Your goal ▸ Among the entries below, determine how many lines contain the word "following" and state only that figure.

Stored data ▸
++++
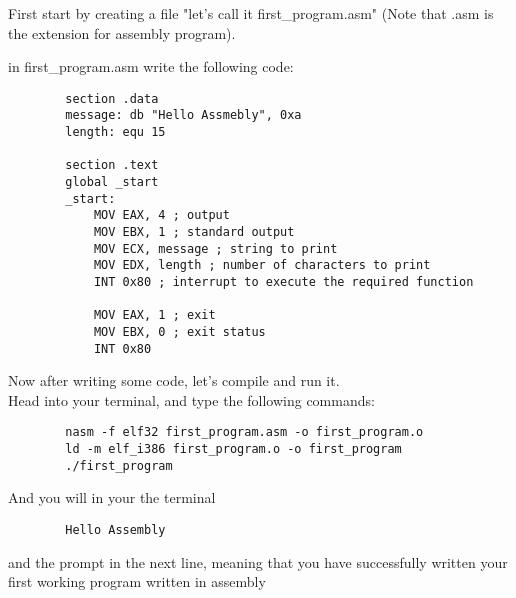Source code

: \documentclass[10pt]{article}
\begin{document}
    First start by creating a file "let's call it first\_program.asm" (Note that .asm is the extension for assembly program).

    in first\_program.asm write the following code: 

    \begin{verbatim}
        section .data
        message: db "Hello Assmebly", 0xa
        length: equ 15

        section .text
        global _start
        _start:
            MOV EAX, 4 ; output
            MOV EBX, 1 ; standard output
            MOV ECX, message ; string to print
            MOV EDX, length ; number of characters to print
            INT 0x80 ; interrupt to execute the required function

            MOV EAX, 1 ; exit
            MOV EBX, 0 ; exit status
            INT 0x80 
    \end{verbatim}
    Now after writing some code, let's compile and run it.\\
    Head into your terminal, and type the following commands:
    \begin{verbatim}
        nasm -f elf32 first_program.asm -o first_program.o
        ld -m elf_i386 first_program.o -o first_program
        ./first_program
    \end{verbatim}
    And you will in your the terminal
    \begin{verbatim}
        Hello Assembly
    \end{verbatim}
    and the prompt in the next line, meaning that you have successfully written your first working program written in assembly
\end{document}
++++
Task output ▸ 2